I fought in my first tourney today! Itorunt hosted a grand event, there were thirty competitors in total, and what ferocious fights there were. I was lucky enough to get in early and set up spaces for my fellow Perdanians. I won my first bout in the melee, by luck I suspect, as my opponent a Knight from Eponllyn was more akin to a terrible beast than a man, but I struck a lucky blow to his knee which lost him the bout, but then was absolutely demolished by the fair Duke Fontaine in the second round. Not too bad though, considering the things I have heard of him and his adventures on those northron seas.

I ended up competing again against that Eponllynian knight in the joust, and he unseated me in the first blow, and as disappointed as I was with it all I am quite glad my horse suffered no injuries, as some of the other knights in the tourney faced with their mounts.

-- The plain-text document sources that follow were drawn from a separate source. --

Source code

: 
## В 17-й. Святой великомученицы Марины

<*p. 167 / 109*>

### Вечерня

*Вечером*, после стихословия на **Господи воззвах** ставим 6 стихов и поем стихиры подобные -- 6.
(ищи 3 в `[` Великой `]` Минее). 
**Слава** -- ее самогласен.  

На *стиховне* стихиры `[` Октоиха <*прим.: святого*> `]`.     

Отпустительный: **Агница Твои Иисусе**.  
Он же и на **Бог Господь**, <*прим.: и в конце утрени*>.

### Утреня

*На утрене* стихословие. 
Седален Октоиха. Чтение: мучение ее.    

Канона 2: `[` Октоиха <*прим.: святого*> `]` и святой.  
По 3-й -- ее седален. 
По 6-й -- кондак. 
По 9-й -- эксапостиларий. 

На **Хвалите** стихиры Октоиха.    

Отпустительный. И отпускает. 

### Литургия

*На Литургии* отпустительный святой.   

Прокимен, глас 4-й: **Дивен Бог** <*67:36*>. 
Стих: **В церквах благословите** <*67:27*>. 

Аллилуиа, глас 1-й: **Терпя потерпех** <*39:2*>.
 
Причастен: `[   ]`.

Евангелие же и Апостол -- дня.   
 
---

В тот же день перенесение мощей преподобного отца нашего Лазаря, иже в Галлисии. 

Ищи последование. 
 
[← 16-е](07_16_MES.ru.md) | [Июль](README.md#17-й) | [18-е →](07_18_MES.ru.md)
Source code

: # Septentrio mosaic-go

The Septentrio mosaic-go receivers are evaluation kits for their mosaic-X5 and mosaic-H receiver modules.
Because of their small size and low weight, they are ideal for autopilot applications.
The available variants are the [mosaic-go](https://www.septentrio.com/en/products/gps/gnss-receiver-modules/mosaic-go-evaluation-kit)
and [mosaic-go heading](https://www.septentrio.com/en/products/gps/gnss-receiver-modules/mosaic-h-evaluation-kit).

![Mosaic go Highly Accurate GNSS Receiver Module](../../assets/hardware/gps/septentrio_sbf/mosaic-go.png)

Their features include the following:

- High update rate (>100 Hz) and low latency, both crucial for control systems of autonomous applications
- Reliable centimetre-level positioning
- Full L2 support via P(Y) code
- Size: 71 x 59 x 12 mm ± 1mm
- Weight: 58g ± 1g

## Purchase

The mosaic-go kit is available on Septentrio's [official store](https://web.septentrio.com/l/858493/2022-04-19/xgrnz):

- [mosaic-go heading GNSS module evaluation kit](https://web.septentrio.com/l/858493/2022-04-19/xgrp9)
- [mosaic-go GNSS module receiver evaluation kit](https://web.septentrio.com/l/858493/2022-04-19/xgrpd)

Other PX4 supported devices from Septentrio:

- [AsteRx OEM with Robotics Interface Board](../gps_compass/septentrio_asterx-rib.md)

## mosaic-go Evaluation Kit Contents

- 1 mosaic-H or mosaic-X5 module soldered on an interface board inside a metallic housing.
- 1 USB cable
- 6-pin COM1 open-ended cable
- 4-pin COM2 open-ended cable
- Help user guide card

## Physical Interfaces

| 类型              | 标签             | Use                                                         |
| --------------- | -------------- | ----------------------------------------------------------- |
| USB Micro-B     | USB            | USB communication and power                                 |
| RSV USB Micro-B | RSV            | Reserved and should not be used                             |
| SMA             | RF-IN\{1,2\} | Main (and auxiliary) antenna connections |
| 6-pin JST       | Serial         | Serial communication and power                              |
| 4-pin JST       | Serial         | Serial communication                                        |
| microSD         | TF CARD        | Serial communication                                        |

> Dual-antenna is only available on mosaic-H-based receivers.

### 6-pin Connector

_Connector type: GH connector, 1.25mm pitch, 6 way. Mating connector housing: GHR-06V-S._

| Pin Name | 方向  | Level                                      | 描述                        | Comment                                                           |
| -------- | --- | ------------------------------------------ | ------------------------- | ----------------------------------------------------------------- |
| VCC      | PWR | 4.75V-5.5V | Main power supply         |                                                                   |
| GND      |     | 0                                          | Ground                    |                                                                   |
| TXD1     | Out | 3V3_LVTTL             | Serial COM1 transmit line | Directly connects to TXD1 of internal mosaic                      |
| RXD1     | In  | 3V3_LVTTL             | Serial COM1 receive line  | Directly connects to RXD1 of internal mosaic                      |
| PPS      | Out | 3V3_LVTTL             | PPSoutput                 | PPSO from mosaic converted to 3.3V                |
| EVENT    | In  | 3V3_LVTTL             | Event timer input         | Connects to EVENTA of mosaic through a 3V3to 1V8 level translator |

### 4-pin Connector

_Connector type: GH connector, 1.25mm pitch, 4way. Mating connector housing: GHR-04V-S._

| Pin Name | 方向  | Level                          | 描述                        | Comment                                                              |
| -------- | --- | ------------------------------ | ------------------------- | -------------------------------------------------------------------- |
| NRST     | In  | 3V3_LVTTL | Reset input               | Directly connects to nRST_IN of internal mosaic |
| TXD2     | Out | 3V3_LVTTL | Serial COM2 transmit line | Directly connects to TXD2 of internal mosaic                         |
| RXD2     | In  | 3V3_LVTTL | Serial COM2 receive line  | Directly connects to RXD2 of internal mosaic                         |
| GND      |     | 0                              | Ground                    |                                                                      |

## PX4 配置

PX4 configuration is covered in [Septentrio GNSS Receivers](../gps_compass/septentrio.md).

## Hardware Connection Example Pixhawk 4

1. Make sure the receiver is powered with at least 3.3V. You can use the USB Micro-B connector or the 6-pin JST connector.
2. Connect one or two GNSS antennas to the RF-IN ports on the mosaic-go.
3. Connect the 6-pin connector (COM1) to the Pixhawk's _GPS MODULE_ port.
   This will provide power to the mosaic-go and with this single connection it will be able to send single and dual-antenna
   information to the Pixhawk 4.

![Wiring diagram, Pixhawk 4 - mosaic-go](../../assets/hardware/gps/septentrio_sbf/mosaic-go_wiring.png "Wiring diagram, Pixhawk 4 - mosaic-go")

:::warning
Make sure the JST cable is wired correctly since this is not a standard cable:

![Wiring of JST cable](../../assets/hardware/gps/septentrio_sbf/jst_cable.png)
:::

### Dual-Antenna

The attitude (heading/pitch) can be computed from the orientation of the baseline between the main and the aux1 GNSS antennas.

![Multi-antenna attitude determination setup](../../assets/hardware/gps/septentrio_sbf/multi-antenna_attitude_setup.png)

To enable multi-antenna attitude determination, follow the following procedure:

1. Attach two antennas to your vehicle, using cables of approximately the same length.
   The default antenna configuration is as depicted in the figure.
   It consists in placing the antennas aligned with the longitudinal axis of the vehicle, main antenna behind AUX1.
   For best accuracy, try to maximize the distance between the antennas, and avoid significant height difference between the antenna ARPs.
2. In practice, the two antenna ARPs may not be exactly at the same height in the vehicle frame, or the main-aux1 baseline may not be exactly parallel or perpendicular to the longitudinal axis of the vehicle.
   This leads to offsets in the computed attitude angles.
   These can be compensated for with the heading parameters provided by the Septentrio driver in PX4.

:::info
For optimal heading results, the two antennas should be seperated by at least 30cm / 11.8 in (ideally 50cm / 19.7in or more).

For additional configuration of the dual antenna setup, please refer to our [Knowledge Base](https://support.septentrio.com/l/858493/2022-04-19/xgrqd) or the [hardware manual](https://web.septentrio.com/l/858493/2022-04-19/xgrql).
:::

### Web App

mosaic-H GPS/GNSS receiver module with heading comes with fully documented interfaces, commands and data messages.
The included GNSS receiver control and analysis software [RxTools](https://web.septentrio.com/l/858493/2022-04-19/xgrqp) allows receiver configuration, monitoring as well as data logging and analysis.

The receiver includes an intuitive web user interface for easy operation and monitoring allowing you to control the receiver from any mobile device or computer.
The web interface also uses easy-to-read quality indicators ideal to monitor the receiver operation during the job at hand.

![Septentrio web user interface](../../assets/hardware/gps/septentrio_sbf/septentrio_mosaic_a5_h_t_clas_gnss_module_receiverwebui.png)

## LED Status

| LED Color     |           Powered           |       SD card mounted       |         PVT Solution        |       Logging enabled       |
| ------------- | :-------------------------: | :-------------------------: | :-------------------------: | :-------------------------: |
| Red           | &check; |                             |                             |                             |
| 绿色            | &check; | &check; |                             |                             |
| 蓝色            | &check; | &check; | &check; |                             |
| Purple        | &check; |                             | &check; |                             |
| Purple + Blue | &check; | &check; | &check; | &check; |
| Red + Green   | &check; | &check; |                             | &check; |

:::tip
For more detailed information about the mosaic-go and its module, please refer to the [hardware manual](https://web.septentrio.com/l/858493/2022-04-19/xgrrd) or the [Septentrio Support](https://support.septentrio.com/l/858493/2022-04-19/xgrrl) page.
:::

Sleeping in my own bed again, or at least in my manor, will bring no end of satisfaction to me after so many long days of travel.

Entry 2

My first encounter with the supernatural beyond the undead occurred today. As my forces married up with Earl Joreb, a slavering werewolf charged our camp, driven to an insane bloodlust by something beyond our understanding. The archers cut it down in a hail of arrows. I inspected the corpse of the creature before it was incinerated and it looked as if nothing could come back from such grevious wounds, but I have heard the stories as every young Perdanese, that burning is one of the few ways to see the true end of a werewolf.


Entry 3

War has broken out once more. I know not what to write as I sit here. It has been four days since the North attacked, and we have scurried across the countryside trying to catch the forces of Caligus off guard, or intercept their movements, and I fear that in almost every engagement I have been a part of, it has been met with little success. Messengers bring me scrolls touting victories won by our larger hosts, but until yesterday I had only had the displeasure of fighting the undead that happen to rise in the aftermath of such conflicts.

At present, my camp feels like a snowy grave. Two small fires are all I have burning for my company, which now numbers only twenty two, all of whom injured and are being tended to by our over-worked healers, Dorius and Eloret. Eight of our number perished, or were taken prisoner by our honourless enemy, a fate I would not wish on any of kind-hearted Perdanese bretheren, and one that I find myself dwelling on.

We reached Wikenmaus ahead of the main body, Imperatrix Alyssa and I found our companies pulling away from the rest of the army along with Lady Isana's archers and thusly we forged ahead as the vanguard, a storm at our backs. I considered this a good omen, as our approach was masked by darkness and thunder, but it seems that the opposite would be true. We were in Caligusite territory for not but a few hours before we encountered an enemy host, apparently led by a Ser Hector, who appeared to outnumber us significantly. Numbers were not my concern though, as I know any Perdanese soldier is worth three Caligusites. I did dismay at the effective loss of our archers, the wind being too heavy for accurate shots, and with the appear of a second body, I began to have my doubts, but we were committed at this point, and I would not shy from danger with the Imperatrix at our backs.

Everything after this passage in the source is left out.